No man, in whom the mind has not been broken by the decay of the body,
has approached death in full consciousness as Falkland did that moment,
and not thought intensely on the change he was about to undergo; and yet
what new discoveries upon that subject has any one bequeathed us? There
the wildest imaginations are driven from originality into triteness:
there all minds, the frivolous and the strong, the busy and the idle, are
compelled into the same path and limit of reflection. Upon that unknown
and voiceless gulf of inquiry broods an eternal and impenetrable gloom;
no wind breathes over it--no wave agitates its stillness: over the dead
and solemn calm there is no change propitious to adventure--there goes
forth no vessel of research, which is not driven, baffled and broken,
again upon the shore.

The moon waxed high in her career. Midnight was gathering slowly over
the earth; the beautiful, the mystic hour, blent with a thousand
memories, hallowed by a thousand dreams, made tender to remembrance by
the vows our youth breathed beneath its star, and solemn by the olden
legends which are linked to its majesty and peace--the hour in which, men
should die; the isthmus between two worlds; the climax of the past day;
the verge of that which is to come; wrapping us in sleep after a weary
travail, and promising us a morrow which, since the first birth of
Creation has never failed. As the minutes glided on, Falkland felt
himself grow gradually weaker and weaker. The pain of his wound had
ceased, but a deadly sickness gathered over his heart: the room reeled
before his eyes, and the damp chill mounted from his feet up--up to the
breast in which the life-blood waxed dull and thick.

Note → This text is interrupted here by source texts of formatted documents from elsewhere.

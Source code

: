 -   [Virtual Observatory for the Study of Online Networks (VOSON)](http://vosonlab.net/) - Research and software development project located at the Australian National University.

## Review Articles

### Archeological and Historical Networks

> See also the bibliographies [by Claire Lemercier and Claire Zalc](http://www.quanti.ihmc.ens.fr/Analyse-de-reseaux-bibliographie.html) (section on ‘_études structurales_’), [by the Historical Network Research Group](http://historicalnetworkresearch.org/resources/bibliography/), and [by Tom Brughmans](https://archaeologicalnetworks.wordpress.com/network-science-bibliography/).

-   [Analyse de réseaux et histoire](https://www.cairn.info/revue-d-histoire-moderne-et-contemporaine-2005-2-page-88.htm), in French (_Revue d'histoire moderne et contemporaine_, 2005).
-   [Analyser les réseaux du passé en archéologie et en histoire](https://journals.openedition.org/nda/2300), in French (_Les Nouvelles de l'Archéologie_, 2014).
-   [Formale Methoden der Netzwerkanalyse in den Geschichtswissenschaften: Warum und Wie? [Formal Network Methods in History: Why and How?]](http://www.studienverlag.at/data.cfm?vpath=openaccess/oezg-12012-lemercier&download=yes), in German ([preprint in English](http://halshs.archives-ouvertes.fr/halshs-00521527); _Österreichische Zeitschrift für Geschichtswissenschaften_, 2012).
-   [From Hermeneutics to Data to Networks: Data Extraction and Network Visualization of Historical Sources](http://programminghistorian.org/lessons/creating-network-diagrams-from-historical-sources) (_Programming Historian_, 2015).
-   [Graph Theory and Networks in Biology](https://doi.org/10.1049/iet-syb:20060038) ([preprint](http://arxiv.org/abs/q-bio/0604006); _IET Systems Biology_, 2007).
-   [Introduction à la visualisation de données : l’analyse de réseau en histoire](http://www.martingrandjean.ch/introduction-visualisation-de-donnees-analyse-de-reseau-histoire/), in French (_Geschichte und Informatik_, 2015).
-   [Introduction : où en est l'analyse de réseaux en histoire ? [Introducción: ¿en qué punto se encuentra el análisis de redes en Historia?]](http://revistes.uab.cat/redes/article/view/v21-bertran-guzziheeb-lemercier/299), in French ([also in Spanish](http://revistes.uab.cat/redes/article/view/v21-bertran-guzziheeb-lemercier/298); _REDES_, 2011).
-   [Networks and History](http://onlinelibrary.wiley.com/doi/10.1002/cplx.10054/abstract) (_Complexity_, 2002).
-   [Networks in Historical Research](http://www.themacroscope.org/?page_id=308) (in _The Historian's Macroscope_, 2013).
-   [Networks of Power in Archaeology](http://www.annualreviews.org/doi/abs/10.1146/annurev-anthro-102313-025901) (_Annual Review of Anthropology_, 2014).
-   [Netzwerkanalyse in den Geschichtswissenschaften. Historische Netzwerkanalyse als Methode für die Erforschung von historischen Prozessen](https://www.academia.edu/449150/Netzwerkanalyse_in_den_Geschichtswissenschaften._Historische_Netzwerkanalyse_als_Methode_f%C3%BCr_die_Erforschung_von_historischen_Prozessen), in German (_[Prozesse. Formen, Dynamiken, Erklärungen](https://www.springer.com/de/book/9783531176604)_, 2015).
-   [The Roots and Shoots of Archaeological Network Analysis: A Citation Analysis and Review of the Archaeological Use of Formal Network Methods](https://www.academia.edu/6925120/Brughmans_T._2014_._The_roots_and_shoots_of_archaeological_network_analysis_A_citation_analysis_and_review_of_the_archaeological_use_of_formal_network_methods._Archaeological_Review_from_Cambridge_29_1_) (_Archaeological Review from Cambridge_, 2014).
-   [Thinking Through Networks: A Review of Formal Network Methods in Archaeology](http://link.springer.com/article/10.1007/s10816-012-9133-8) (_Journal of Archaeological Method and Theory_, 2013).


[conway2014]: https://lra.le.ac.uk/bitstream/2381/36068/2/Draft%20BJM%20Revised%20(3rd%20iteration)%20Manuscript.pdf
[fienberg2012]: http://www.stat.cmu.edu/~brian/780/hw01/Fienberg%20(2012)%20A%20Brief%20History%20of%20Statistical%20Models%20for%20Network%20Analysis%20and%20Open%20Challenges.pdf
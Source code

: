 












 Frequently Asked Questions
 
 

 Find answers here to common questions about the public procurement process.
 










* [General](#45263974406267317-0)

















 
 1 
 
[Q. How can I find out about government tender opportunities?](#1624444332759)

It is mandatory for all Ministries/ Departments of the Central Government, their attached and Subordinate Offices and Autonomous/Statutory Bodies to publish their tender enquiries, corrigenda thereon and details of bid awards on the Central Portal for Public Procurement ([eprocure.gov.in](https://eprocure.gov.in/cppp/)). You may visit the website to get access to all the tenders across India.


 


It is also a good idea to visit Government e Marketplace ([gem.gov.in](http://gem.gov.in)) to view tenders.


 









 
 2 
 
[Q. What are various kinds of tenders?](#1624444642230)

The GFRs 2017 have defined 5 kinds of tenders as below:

As the hand of the clock pointed to the half-hour after midnight the
attendants who waited in the adjoining room heard a faint cry. They
rushed hastily into Falkland's chamber; they found him stretched half out
of the bed. His hand was raised towards the opposite wall; it dropped
gradually as they approached him; and his brow, which was at first stern
and bent, softened, shade by shade, into his usual serenity. But the dim
film gathered fast over his eye, and the last coldness upon his limbs.
He strove to raise himself as if to speak; the effort failed, and he fell
motionless on his face. They stood by the bed for some moments in
silence: at length they raised him. Placed against his heart was an open
locket of dark hair, which one hand still pressed convulsively. They
looked upon his countenance--(a single glance was sufficient)--it was
hushed--proud--passionless--the seal of Death was upon it.